··· Study material ···

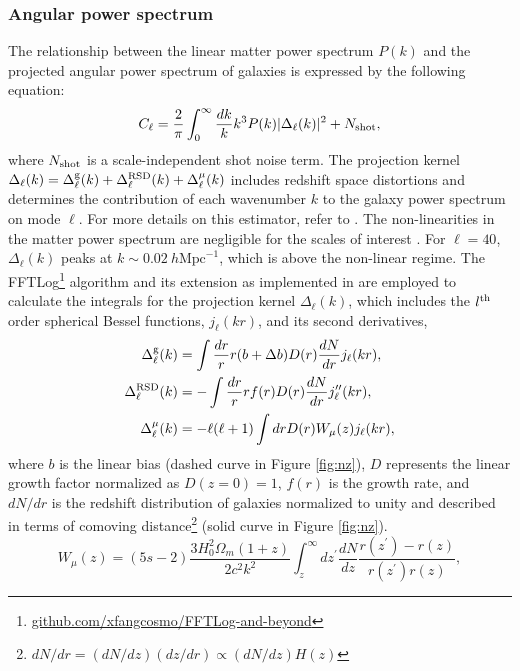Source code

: \subsubsection{Angular power spectrum} 
The relationship between the linear matter power spectrum $P(k)$ and the projected angular power spectrum of galaxies is expressed by the following equation:
\begin{equation}\label{eq:cell}
C_{\ell} = \frac{2}{\pi}\int_{0}^{\infty}\frac{dk}{k}k^{3}P(k)|\Delta_{\ell}(k)|^{2} + N_{\rm shot},
\end{equation}
where $N_{\rm shot}$ is a scale-independent shot noise term. The projection kernel $\Delta_{\ell}(k) = \Delta^{\rm g}_{\ell}(k) + \Delta^{\rm RSD}_{\ell}(k) + \Delta^{\mu}_{\ell}(k)$ includes redshift space distortions  and determines the contribution of each wavenumber $k$ to the galaxy power spectrum on mode $\ell$. For more details on this estimator, refer to \cite{Padmanabhan2007}. The non-linearities in the matter power spectrum are negligible for the scales of interest \citep[see, e.g.,][]{Ho2015JCAP...05..040H}. For $\ell=40$, $\Delta_{\ell}(k)$ peaks at $k\sim 0.02~ h\text{Mpc}^{-1}$, which is above the non-linear regime. The FFTLog\footnote{\href{https://github.com/xfangcosmo/FFTLog-and-beyond}{github.com/xfangcosmo/FFTLog-and-beyond}} algorithm and its extension as implemented in \cite{fang2020beyond} are employed to calculate the integrals for the projection kernel $\Delta_{\ell}(k)$, which includes the $l^{\rm th}$ order spherical Bessel functions, $ j_{\ell}(kr)$, and its second derivatives,
\begin{align}
    \Delta^{\rm g}_{\ell}(k) &= \int \frac{dr}{r} r (b+\Delta b) D(r) \frac{dN}{dr} j_{\ell}(kr),\\
    \Delta^{\rm RSD}_{\ell}(k) &= - \int \frac{dr}{r} r f(r) D(r) \frac{dN}{dr} j^{\prime\prime}_{\ell}(kr),\\
    \Delta^{\mu}_{\ell}(k) &= - \ell(\ell+1) \int dr D(r) W_{\mu}(z) j_{\ell}(kr),
\end{align}
where $b$ is the linear bias (dashed curve in Figure \ref{fig:nz}), $D$ represents the linear growth factor normalized as $D(z=0)=1$, $f(r)$ is the growth rate, and $dN/dr$ is the redshift distribution of galaxies normalized to unity and described in terms of comoving distance\footnote{$dN/dr = (dN/dz)(dz/dr) \propto (dN/dz)H(z)$} (solid curve in Figure \ref{fig:nz}). 
\begin{equation}
W_{\mu}(z) = (5s-2)\frac{3H^{2}_{0}\Omega_{m}(1+z)}{2c^{2}k^{2}} \int_{z}^{\infty} dz^{\prime}\frac{dN}{dz} \frac{r(z^{\prime}) - r(z)}{r(z^{\prime})r(z)},
\end{equation}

···

◆ The task ◆
The entries above are to be restated verbatim, with no pictures carried over.

◆ Task output ◆
Source code

: \subsubsection{Angular power spectrum} 
The relationship between the linear matter power spectrum $P(k)$ and the projected angular power spectrum of galaxies is expressed by the following equation:
\begin{equation}\label{eq:cell}
C_{\ell} = \frac{2}{\pi}\int_{0}^{\infty}\frac{dk}{k}k^{3}P(k)|\Delta_{\ell}(k)|^{2} + N_{\rm shot},
\end{equation}
where $N_{\rm shot}$ is a scale-independent shot noise term. The projection kernel $\Delta_{\ell}(k) = \Delta^{\rm g}_{\ell}(k) + \Delta^{\rm RSD}_{\ell}(k) + \Delta^{\mu}_{\ell}(k)$ includes redshift space distortions  and determines the contribution of each wavenumber $k$ to the galaxy power spectrum on mode $\ell$. For more details on this estimator, refer to \cite{Padmanabhan2007}. The non-linearities in the matter power spectrum are negligible for the scales of interest \citep[see, e.g.,][]{Ho2015JCAP...05..040H}. For $\ell=40$, $\Delta_{\ell}(k)$ peaks at $k\sim 0.02~ h\text{Mpc}^{-1}$, which is above the non-linear regime. The FFTLog\footnote{\href{https://github.com/xfangcosmo/FFTLog-and-beyond}{github.com/xfangcosmo/FFTLog-and-beyond}} algorithm and its extension as implemented in \cite{fang2020beyond} are employed to calculate the integrals for the projection kernel $\Delta_{\ell}(k)$, which includes the $l^{\rm th}$ order spherical Bessel functions, $ j_{\ell}(kr)$, and its second derivatives,
\begin{align}
    \Delta^{\rm g}_{\ell}(k) &= \int \frac{dr}{r} r (b+\Delta b) D(r) \frac{dN}{dr} j_{\ell}(kr),\\
    \Delta^{\rm RSD}_{\ell}(k) &= - \int \frac{dr}{r} r f(r) D(r) \frac{dN}{dr} j^{\prime\prime}_{\ell}(kr),\\
    \Delta^{\mu}_{\ell}(k) &= - \ell(\ell+1) \int dr D(r) W_{\mu}(z) j_{\ell}(kr),
\end{align}
where $b$ is the linear bias (dashed curve in Figure \ref{fig:nz}), $D$ represents the linear growth factor normalized as $D(z=0)=1$, $f(r)$ is the growth rate, and $dN/dr$ is the redshift distribution of galaxies normalized to unity and described in terms of comoving distance\footnote{$dN/dr = (dN/dz)(dz/dr) \propto (dN/dz)H(z)$} (solid curve in Figure \ref{fig:nz}). 
\begin{equation}
W_{\mu}(z) = (5s-2)\frac{3H^{2}_{0}\Omega_{m}(1+z)}{2c^{2}k^{2}} \int_{z}^{\infty} dz^{\prime}\frac{dN}{dz} \frac{r(z^{\prime}) - r(z)}{r(z^{\prime})r(z)},
\end{equation}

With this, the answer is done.